## Data records
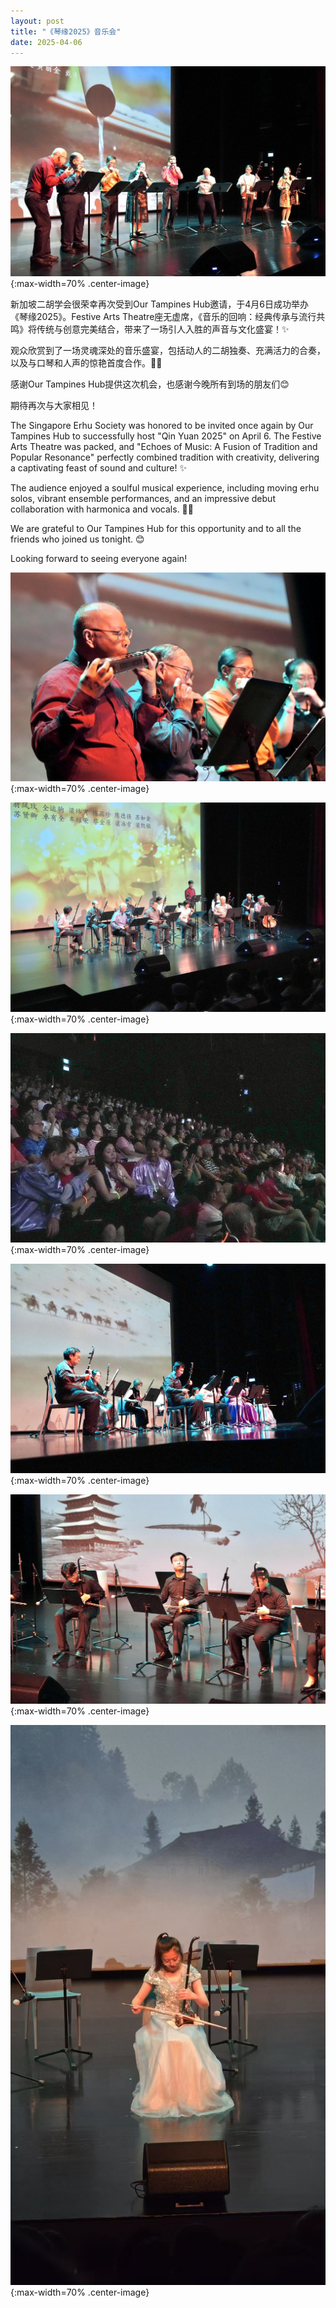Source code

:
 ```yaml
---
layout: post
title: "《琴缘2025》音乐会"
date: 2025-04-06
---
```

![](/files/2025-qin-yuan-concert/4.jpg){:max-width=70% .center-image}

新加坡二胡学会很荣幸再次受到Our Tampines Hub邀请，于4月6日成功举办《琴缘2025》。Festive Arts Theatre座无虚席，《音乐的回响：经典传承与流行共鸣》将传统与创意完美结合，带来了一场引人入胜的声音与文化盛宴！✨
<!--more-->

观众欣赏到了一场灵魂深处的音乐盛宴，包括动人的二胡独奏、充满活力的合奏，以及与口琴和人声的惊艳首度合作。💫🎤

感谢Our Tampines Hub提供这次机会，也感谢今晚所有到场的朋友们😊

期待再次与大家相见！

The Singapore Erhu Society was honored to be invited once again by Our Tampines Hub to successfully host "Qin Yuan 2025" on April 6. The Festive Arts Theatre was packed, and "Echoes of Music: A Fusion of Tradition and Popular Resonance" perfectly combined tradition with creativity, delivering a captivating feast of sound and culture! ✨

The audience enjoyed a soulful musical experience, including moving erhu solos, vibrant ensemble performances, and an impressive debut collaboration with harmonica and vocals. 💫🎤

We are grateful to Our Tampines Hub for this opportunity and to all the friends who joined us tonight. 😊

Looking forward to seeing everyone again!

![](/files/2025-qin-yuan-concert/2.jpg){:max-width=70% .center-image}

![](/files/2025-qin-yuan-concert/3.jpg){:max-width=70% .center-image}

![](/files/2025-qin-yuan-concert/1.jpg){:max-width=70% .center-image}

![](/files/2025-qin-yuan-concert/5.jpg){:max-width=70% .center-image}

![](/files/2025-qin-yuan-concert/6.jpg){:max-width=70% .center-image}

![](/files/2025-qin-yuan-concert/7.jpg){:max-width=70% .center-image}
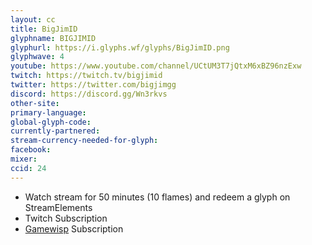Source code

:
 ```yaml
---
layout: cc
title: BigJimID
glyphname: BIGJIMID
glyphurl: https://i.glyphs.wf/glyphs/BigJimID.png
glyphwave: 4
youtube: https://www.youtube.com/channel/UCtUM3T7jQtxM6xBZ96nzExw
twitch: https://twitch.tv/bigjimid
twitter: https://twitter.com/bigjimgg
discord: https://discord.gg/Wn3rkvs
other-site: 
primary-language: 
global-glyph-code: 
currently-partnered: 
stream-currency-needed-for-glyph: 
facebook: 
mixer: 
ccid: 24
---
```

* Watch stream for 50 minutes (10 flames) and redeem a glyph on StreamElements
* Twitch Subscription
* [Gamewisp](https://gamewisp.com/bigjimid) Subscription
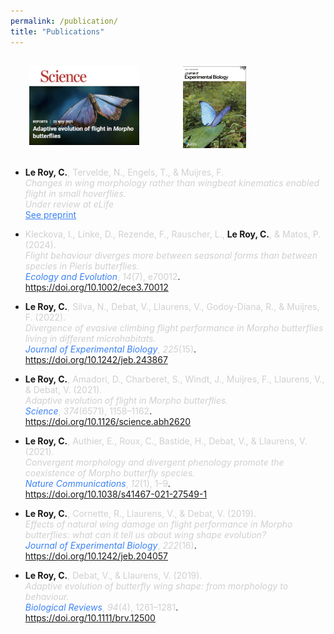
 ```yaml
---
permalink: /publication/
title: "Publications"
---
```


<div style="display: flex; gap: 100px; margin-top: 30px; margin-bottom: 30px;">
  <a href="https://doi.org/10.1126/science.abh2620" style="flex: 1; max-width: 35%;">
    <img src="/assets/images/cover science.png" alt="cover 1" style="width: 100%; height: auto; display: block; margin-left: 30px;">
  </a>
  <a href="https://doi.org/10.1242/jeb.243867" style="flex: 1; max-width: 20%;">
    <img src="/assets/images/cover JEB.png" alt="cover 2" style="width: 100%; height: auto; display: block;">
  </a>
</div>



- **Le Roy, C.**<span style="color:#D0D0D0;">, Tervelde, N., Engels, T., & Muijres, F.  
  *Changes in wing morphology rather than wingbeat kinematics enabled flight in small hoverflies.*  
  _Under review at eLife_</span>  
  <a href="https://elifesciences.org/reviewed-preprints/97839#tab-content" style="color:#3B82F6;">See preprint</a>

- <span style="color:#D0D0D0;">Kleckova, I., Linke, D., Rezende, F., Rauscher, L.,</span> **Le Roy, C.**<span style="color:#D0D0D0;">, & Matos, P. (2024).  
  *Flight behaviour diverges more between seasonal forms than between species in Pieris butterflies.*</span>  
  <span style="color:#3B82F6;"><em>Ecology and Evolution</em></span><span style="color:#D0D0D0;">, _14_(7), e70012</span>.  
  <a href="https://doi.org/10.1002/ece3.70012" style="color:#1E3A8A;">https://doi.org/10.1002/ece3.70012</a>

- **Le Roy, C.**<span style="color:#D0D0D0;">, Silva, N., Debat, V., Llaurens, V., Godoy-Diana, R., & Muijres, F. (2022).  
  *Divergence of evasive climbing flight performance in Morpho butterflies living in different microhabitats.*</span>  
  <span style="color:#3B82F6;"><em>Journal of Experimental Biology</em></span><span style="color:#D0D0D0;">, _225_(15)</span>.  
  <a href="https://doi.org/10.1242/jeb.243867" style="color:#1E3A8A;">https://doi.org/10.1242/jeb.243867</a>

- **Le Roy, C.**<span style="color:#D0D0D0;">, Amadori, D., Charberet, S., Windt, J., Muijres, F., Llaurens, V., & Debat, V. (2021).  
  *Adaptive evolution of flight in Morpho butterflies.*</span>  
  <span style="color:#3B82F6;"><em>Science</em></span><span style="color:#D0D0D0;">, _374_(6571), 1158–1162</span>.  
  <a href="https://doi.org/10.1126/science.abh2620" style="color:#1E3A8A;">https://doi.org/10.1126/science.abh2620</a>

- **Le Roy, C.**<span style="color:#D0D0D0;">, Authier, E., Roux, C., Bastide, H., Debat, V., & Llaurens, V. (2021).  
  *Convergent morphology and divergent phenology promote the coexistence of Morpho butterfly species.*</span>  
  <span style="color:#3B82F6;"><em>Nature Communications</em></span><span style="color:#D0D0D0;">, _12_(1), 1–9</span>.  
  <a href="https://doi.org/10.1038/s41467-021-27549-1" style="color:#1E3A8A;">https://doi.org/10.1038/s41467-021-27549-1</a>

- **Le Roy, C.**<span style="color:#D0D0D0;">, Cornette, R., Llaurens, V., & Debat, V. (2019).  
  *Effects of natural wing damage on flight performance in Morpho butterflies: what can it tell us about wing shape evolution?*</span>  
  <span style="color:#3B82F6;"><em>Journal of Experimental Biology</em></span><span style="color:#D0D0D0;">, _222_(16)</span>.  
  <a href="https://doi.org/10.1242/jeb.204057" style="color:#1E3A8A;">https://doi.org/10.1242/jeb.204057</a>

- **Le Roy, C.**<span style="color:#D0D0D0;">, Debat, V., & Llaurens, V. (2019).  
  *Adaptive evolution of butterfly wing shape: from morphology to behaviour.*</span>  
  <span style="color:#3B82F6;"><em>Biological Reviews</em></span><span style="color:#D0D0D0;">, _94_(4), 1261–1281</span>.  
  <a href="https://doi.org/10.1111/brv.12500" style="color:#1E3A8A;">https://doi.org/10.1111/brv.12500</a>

## Task item
Which lines above include the string "species"? Show them.

## Output for this exercise
  *Flight behaviour diverges more between seasonal forms than between species in Pieris butterflies.*</span>  
  *Convergent morphology and divergent phenology promote the coexistence of Morpho butterfly species.*</span>  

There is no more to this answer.